Patients with melanoma treated with immune checkpoint inhibitors who had non-thyroid endocrine and skin immune-related adverse events have better prognosis: A systematic review and meta-analysis

Background: Several studies have reported an association between the occurrence of immune-related adverse events (irAEs) and prognosis in patients with melanoma treated with immune checkpoint inhibitors (ICIs), but the results remain controversial. We conducted a systematic review and meta-analysis to investigate the association between irAEs and survival in patients with melanoma treated with ICIs. Methods: We searched the PubMed, Web of Science, and China National Knowledge Infrastructure databases through May 5, 2022 for clinical studies evaluating the association between irAEs and in melanoma patients treated with ICIs. Combined hazard ratios (HRs) for overall survival (OS) and progression-free survival (PFS) were calculated using fixed- or random-effects models based on heterogeneity. Results: A total of 60 articles were included, with 16,520 patients. In patients with melanoma treated with ICIs, the occurrence of irAEs was significantly associated with better OS (HR, 0.58; 95% confidence interval [CI], 0.51-0.66; P < 0.00001) and PFS (HR, 0.61; 95%CI, 0.51-0.72; P < 0.00001).

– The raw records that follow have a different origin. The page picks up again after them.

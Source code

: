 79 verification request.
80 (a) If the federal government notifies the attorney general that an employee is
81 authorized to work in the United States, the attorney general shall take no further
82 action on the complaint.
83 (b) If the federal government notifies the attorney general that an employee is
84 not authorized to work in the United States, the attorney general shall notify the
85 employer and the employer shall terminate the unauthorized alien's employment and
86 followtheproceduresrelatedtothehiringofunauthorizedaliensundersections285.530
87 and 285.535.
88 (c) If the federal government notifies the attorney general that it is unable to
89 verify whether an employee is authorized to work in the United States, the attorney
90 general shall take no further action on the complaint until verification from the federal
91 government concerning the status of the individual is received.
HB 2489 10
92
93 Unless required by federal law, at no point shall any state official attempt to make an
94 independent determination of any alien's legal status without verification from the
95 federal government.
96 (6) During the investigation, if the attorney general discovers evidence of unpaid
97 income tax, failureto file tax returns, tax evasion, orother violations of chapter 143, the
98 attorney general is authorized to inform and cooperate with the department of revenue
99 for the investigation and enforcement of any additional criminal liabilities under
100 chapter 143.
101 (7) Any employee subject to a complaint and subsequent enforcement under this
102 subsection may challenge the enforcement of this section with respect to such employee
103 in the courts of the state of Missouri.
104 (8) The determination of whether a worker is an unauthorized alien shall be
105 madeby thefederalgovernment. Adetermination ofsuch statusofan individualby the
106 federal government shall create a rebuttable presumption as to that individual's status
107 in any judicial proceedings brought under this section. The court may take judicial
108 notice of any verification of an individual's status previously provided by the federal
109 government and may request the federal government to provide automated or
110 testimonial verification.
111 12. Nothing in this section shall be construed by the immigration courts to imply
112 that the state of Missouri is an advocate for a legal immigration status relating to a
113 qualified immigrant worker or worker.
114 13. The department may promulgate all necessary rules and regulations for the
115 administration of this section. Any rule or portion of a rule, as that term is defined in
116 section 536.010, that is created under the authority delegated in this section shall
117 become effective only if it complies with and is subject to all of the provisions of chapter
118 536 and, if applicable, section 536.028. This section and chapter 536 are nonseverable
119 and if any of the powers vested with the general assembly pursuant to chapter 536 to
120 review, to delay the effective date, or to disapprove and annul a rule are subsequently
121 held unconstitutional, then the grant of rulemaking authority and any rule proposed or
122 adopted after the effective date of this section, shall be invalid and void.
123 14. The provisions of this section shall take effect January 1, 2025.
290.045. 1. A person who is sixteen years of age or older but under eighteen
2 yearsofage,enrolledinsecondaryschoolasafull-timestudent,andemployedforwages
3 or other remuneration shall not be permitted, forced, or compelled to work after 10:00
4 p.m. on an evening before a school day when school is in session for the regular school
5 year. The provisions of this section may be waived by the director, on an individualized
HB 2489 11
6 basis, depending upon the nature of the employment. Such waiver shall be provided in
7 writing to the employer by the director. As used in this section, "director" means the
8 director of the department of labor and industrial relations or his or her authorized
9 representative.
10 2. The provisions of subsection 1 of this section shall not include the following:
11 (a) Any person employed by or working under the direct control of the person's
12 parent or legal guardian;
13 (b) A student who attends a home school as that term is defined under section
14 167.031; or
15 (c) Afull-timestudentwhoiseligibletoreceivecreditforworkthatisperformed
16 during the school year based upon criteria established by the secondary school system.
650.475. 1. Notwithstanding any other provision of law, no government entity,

Endocrine irAEs (OS, HR, 0.81; 95%CI, 0.72-0.92; P=0.001; PFS: HR, 0.84; 95%CI, 0.73-0.96, P=0.009), skin irAEs (OS, HR, 0.59; 95%CI, 0.41-0.85; P=0.004; PFS: HR, 0.43; 95%CI, 0.36-0.52; P < 0.00001), vitiligo (OS, HR, 0.22; 95%CI, 0.15-0.31; P < 0.00001; PFS, HR, 0.33; 95%CI, 0.25-0.44; P < 0.00001), and grade 1-2 irAEs (OS, HR, 0.67; 95%CI, 0.58-0.78; P < 0.00001; PFS, HR, 0.62; 95%CI, 0.51-0.76; P < 0.00001) showed similar results. However, thyroid, lung, gastrointestinal, liver, and grade 3-4 irAEs were not significantly associated with OS and PFS. The occurrence of non-thyroid endocrine irAEs was significantly associated with better OS (HR, 0.22; 95%CI, 0.15-0.31; P < 0.00001). In patients with melanoma treated with anti-programmed cell death protein 1 (OS, HR, 0.61; 95%CI, 0.51-0.72; P < 0.00001; PFS, HR, 0.59; 95%CI, 0.47-0.74; P < 0.00001), the association between irAEs and clinical benefit was clearer than in patients treated with anti-cytotoxic T-lymphocyte-associated protein 4 (OS, HR, 0.68; 95%CI, 0.52-0.89; P=0.005; PFS, HR, 0.93; 95%CI, 0.49-1.78; P=0.83). Conclusion: Among patients with melanoma treated with ICIs, those who developed non-thyroid endocrine irAEs and cutaneous irAEs have better prognosis. This suggests that non-thyroid endocrine irAEs and cutaneous irAEs may be a prognostic biomarker for patients with melanoma treated with ICIs.